Using the Chr Tag to Set the Voice Character

The Chr tag allows you to set the general character of the voice. The syntax for the Chr tag is

\Chr=string[[,string...]]\

More than one characteristic can be applied at the same time. The default value is Normal. Others that are recognized by the Microsoft Voice TTS engine are Monotone and Whisper. Additional characteristics suggested by Microsoft are

Angry BusinessCalm Depressed Excited
Falsetto HappyLoud PerkyQuiet
Sarcastic ScaredShout Tense 

To test the Chr tag, enter the text shown in Listing 18.1 into the input box of TTSTEST.EXE.


Listing 18.1. Testing the Chr control tag.
\chr="monotone"\
How are you today?
\chr="whisper"\
I am fine.
\chr="normal"\
Good to hear.

Each sentence will be spoken using a different characteristic. After entering the text, press the TextData button to hear the results.

Using the Ctx Tag to Set the Message Context

Another valuable control tag is Ctx, the context tag. You can use this tag to tell the TTS engine the context of the message you are asking it to render. Like the Chr tag, the Ctx tag takes string as a parameter. Microsoft has defined the strings in Table 18.1 for the context tag.

Table 18.1. The context tag parameters.
Context Tag ParameterDescription
AddressAddresses and/or phone numbers.
CCode in the C or C++ programming language.
DocumentText document.
E-MailElectronic mail.
NumbersNumbers, dates, times, and so on.
SpreadsheetSpreadsheet document.
Unknown Context is unknown (default).

Setting the context helps the TTS engine better interpret the text. To test this, enter the text shown in Listing 18.2 into the text box.


Listing 18.2. Testing the Ctx control tag.
\ctx="Address"\
1204 W. 7th Street
Oak Ridge, TN
\ctx="E-Mail"\
BillGates@msn.com
\ctx="Unknown"\
129 W. First Avenue

When you press the TextData button to hear the results, you'll notice that the TTS engine automatically converts the "W." to "West" when given the \Ctx="Address"\ tag but fails to do so when the \Ctx="Unknown"\ tag is used. You'll also notice that the e-mail address is spoken using the phrase "Bill Gates at msn dot com" when the \Ctx="E-Mail"\ tag is used.

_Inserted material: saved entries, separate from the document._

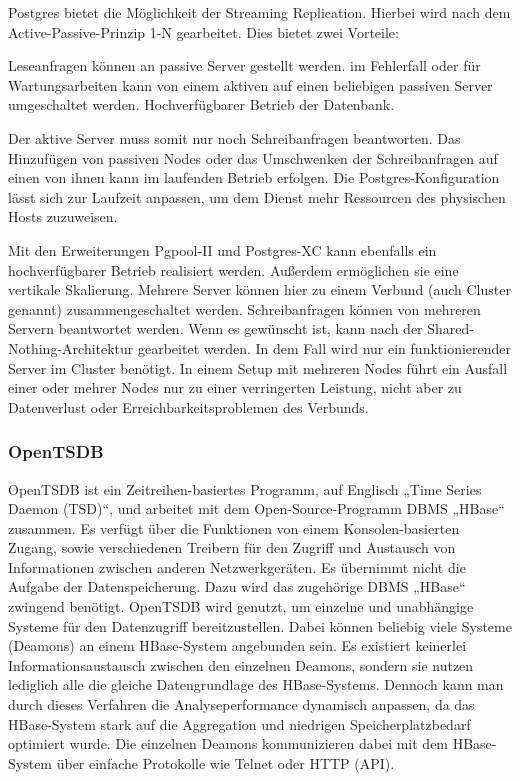Postgres bietet die Möglichkeit der \gls{Streaming Replication}. Hierbei wird
nach dem \gls{Active-Passive-Prinzip} 1-N gearbeitet. Dies bietet zwei
Vorteile:

\begin{outline}
  \1 Leseanfragen können an passive Server gestellt werden.
  \1 im Fehlerfall oder für Wartungsarbeiten kann von einem aktiven auf einen
  beliebigen passiven Server umgeschaltet werden.
  \1 Hochverfügbarer Betrieb der Datenbank.
\end{outline}

Der aktive Server muss somit nur noch Schreibanfragen beantworten. Das
Hinzufügen von passiven Nodes oder das Umschwenken der Schreibanfragen auf
einen von ihnen kann im laufenden Betrieb erfolgen. Die Postgres-Konfiguration
lässt sich zur Laufzeit anpassen, um dem Dienst mehr Ressourcen des physischen
Hosts zuzuweisen.

Mit den Erweiterungen \gls{Pgpool-II} und \gls{Postgres-XC} kann ebenfalls ein
hochverfügbarer Betrieb realisiert werden. Außerdem ermöglichen sie eine
vertikale \gls{Skalierung}. Mehrere Server können hier zu einem Verbund (auch
Cluster genannt) zusammengeschaltet werden. Schreibanfragen können von mehreren
Servern beantwortet werden. Wenn es gewünscht ist, kann nach der
\gls{Shared-Nothing-Architektur} gearbeitet werden. In dem Fall wird nur ein
funktionierender Server im Cluster benötigt. In einem Setup mit mehreren Nodes
führt ein Ausfall einer oder mehrer Nodes nur zu einer verringerten Leistung,
nicht aber zu Datenverlust oder Erreichbarkeitsproblemen des Verbunds.
\tm%

\subsubsection{OpenTSDB}
\label{subsubsec:opentsdb}
OpenTSDB ist ein Zeitreihen-basiertes Programm, auf Englisch „Time Series
Daemon (TSD)“, und arbeitet mit dem Open-Source-Programm \gls{DBMS} „HBase“
zusammen. Es verfügt über die Funktionen von einem Konsolen-basierten Zugang,
sowie verschiedenen Treibern für den Zugriff und Austausch von Informationen
zwischen anderen Netzwerkgeräten. Es übernimmt nicht die Aufgabe der
Datenspeicherung. Dazu wird das zugehörige \gls{DBMS} „HBase“ zwingend
benötigt. OpenTSDB wird genutzt, um einzelne und unabhängige Systeme für den
Datenzugriff bereitzustellen. Dabei können beliebig viele Systeme (Deamons) an
einem HBase-System angebunden sein. Es existiert keinerlei
Informationsaustausch zwischen den einzelnen Deamons, sondern sie nutzen
lediglich alle die gleiche Datengrundlage des HBase-Systems. Dennoch kann man
durch dieses Verfahren die Analyseperformance dynamisch anpassen, da das
HBase-System stark auf die Aggregation und niedrigen Speicherplatzbedarf
optimiert wurde. Die einzelnen Deamons kommunizieren dabei mit dem HBase-System
über einfache Protokolle wie Telnet oder HTTP (API).

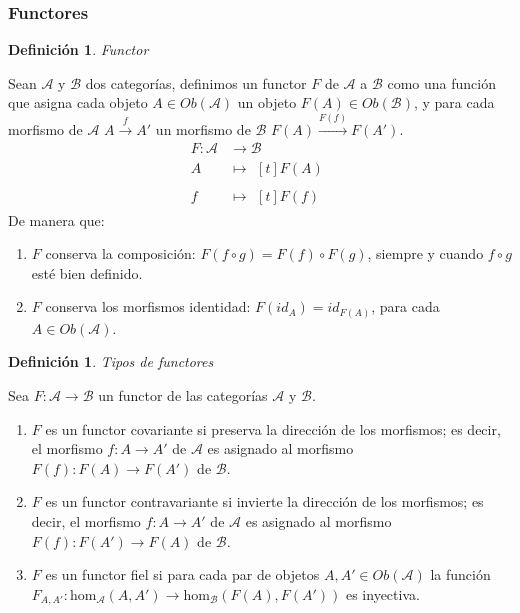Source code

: \documentclass[11pt,a4paper,openright,oneside]{article}
\numberwithin{equation}{section}
\newtheorem{defi}[teo]{Definici\'on}
\theoremstyle{definition}
\begin{document}
\subsubsection{Functores}
\begin{defi}
    Functor
\end{defi}
Sean $\mathcal{A}$ y $\mathcal{B}$ dos categor\'ias, definimos un functor $F$ de $\mathcal{A}$ a $\mathcal{B}$ como una funci\'on que asigna cada objeto $A \in\mathit{Ob}(\mathcal{A})$ un objeto $F(A) \in\mathit{Ob}(\mathcal{B})$,
y para cada morfismo de $\mathcal{A}$ $A \overset{f}{\longrightarrow} A'$ un morfismo de $\mathcal{B}$ $F(A) \overset{F(f)}{\longrightarrow} F(A')$.
\begin{align*}
    F: \mathcal{A} & \longrightarrow \mathcal{B} \\
    A              & \longmapsto\!
    \begin{aligned}[t]
        F(A)
    \end{aligned}                    \\
    f              & \longmapsto\!
    \begin{aligned}[t]
        F(f)
    \end{aligned}
\end{align*}
De manera que:

\begin{enumerate}[(1)]
    \item $F$ conserva la composici\'on: $F(f\circ g) = F(f)\circ F(g)$, siempre y cuando $f\circ g$ est\'e bien definido.
    \item $F$ conserva los morfismos identidad: $F(\mathit{id}_A)=\mathit{id}_{F(A)}$, para cada $A \in\mathit{Ob}(\mathcal{A})$.
\end{enumerate}
\begin{defi}
    Tipos de functores
\end{defi}
Sea $F: \mathcal{A}\longrightarrow\mathcal{B}$ un functor de las categor\'ias $\mathcal{A}$ y $\mathcal{B}$.

\begin{enumerate}[(1)]
    \item $F$ es un functor covariante si preserva la direcci\'on de los morfismos; es decir, el morfismo $f: A \longrightarrow A'$ de $\mathcal{A}$ es asignado al morfismo $F(f): F(A) \longrightarrow F(A')$ de $\mathcal{B}$.
    \item $F$ es un functor contravariante si invierte la direcci\'on de los morfismos; es decir, el morfismo $f: A \longrightarrow A'$ de $\mathcal{A}$ es asignado al morfismo $F(f): F(A') \longrightarrow F(A)$ de $\mathcal{B}$.
    \item $F$ es un functor fiel si para cada par de objetos $A, A'\in\mathit{Ob}(\mathcal{A})$ la funci\'on $F_{A,A'}: \text{hom}_{\mathcal{A}}(A, A') \longrightarrow\text {hom}_{\mathcal{B}}(F(A), F(A'))$ es inyectiva.
\end{enumerate}
\end{document}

Using the Vce Tag to Control Additional Voice Characteristics

The last voice character control tag is the Vce tag. This tag can be used to set several aspects of a voice in a single control tag. The exact syntax of the Vce tag is

\Vce=chartype=string[[,chartype=string...]]\

Several character types can be set in a single call. Microsoft has defined six different character type classes. These classes, along with their possible settings and brief descriptions, are shown in Table 18.2.

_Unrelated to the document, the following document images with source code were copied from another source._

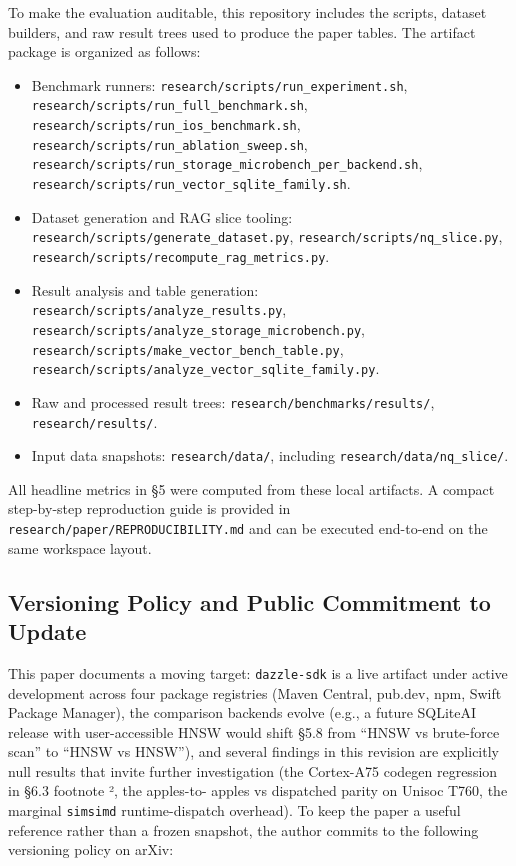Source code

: To make the evaluation auditable, this repository includes the scripts, dataset
builders, and raw result trees used to produce the paper tables. The artifact
package is organized as follows:

\begin{itemize}
\tightlist
\item
  Benchmark runners: \texttt{research/scripts/run\_experiment.sh},
  \texttt{research/scripts/run\_full\_benchmark.sh},
  \texttt{research/scripts/run\_ios\_benchmark.sh},
  \texttt{research/scripts/run\_ablation\_sweep.sh},
  \texttt{research/scripts/run\_storage\_microbench\_per\_backend.sh},
  \texttt{research/scripts/run\_vector\_sqlite\_family.sh}.
\item
  Dataset generation and RAG slice tooling:
  \texttt{research/scripts/generate\_dataset.py},
  \texttt{research/scripts/nq\_slice.py},
  \texttt{research/scripts/recompute\_rag\_metrics.py}.
\item
  Result analysis and table generation:
  \texttt{research/scripts/analyze\_results.py},
  \texttt{research/scripts/analyze\_storage\_microbench.py},
  \texttt{research/scripts/make\_vector\_bench\_table.py},
  \texttt{research/scripts/analyze\_vector\_sqlite\_family.py}.
\item
  Raw and processed result trees: \texttt{research/benchmarks/results/},
  \texttt{research/results/}.
\item
  Input data snapshots: \texttt{research/data/}, including
  \texttt{research/data/nq\_slice/}.
\end{itemize}

All headline metrics in §5 were computed from these local artifacts. A compact
step-by-step reproduction guide is provided in
\texttt{research/paper/REPRODUCIBILITY.md} and can be executed end-to-end on the
same workspace layout.

\subsection{Versioning Policy and Public Commitment to
Update}\label{versioning-policy-and-public-commitment-to-update}

This paper documents a moving target: \texttt{dazzle-sdk} is a live artifact
under active development across four package registries (Maven Central, pub.dev,
npm, Swift Package Manager), the comparison backends evolve (e.g., a future
SQLiteAI release with user-accessible HNSW would shift §5.8 from ``HNSW vs
brute-force scan'' to ``HNSW vs HNSW''), and several findings in this revision
are explicitly null results that invite further investigation (the Cortex-A75
codegen regression in §6.3 footnote ², the apples-to- apples vs dispatched
parity on Unisoc T760, the marginal \texttt{simsimd} runtime-dispatch overhead).
To keep the paper a useful reference rather than a frozen snapshot, the author
commits to the following versioning policy on arXiv:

Table 18.2. The Vce character types and their parameters.
Character TypeDescription
Language=language Tells the TTS engine to speak in the specified language.
Accent=accent Tells the TTS engine to use the specified accent. For example, if Language="English" and Accent="French", the engine will speak English with a French accent.
Dialect=dialect Tells the TTS engine to speak in the specified dialect.
Gender=gender Used to set the gender of the voice as "Male," "Female," or "Neutral."
Speaker=speakername Specifies the name of the voice, or NULL if the name is unimportant. The Microsoft Voice engine can respond using the following names:
Peter
Sidney
Eager Eddie
Deep Douglas
Biff
Grandpa Amos
Melvin
Alex
Wanda
Julia
Age=age Sets the age of the voice, which can be one of the following values:
Baby (about 1 year old)
Toddler (about 3 years old)
Child (about 6 years old)
Adolescent (about 14 years old)
Adult (between 20 and 60 years old)
Elderly (over 60 years old)
Style=style Sets the personality of the voice. For example:
Business
Casual
Computer
Excited
Singsong

To test the Vce control tag, enter the text shown in Listing 18.3 and press TextData to hear the results.

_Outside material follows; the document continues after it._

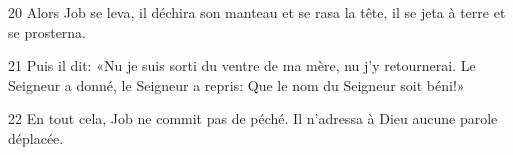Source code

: 
20 Alors Job se leva, il déchira son manteau et se rasa la tête, il se jeta à terre et se prosterna.

21 Puis il dit: «Nu je suis sorti du ventre de ma mère, nu j’y retournerai. Le Seigneur a donné, le Seigneur a repris: Que le nom du Seigneur soit béni!»

22 En tout cela, Job ne commit pas de péché. Il n’adressa à Dieu aucune parole déplacée.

Listing 18.3. Testing the Vce control tag.
\Vce=Speaker="Sidney"\
Hello there Peter.
\Vce=Speaker="Peter"\
Hi Sid. How are you?
\Vce=Speaker="Sidney"\
Not good really. Bad head cold.

You can use the Vce control tag to program the TTS engine to carry on a multiperson dialog.

The Phrase Modification Control Tags

The second set of control tags-the phrase modification tags-can be used to modify words or phrases within the message stream. Phrase modification tags give you added control over TTS output. There are five phrase modification control tags:

Using the Emp Tag to Add Emphasis to a Word

You can insert the \Emp\ tag before a word to force the TTS engine to give it added emphasis. Enter the text shown in Listing 18.4 and press TextData to hear the results.


Listing 18.4. Testing the Emp control tag.
I \Emp\told you never to go running in the street.

Didn't you \Emp\hear me?

You must listen to me when I tell you something \Emp\important.

You can quickly compare this phrase to one without emphasis by simply adding a space to each \Emp\ tag so that is looks like \ Emp\. Since this will appear to be a new tag, the TTS engine will ignore it and speak the text with standard prosody.

Using the Pau Control Tag to Add Pauses to the Text

You can use the Pau tag to add pauses to the playback. The pause is measured in milliseconds. Here's an example of the Pau tag syntax:

\Pau=1000\

To test the Pau tag, add two tags to the speech you entered from the previous example. Your text should now look like the text in Listing 18.5.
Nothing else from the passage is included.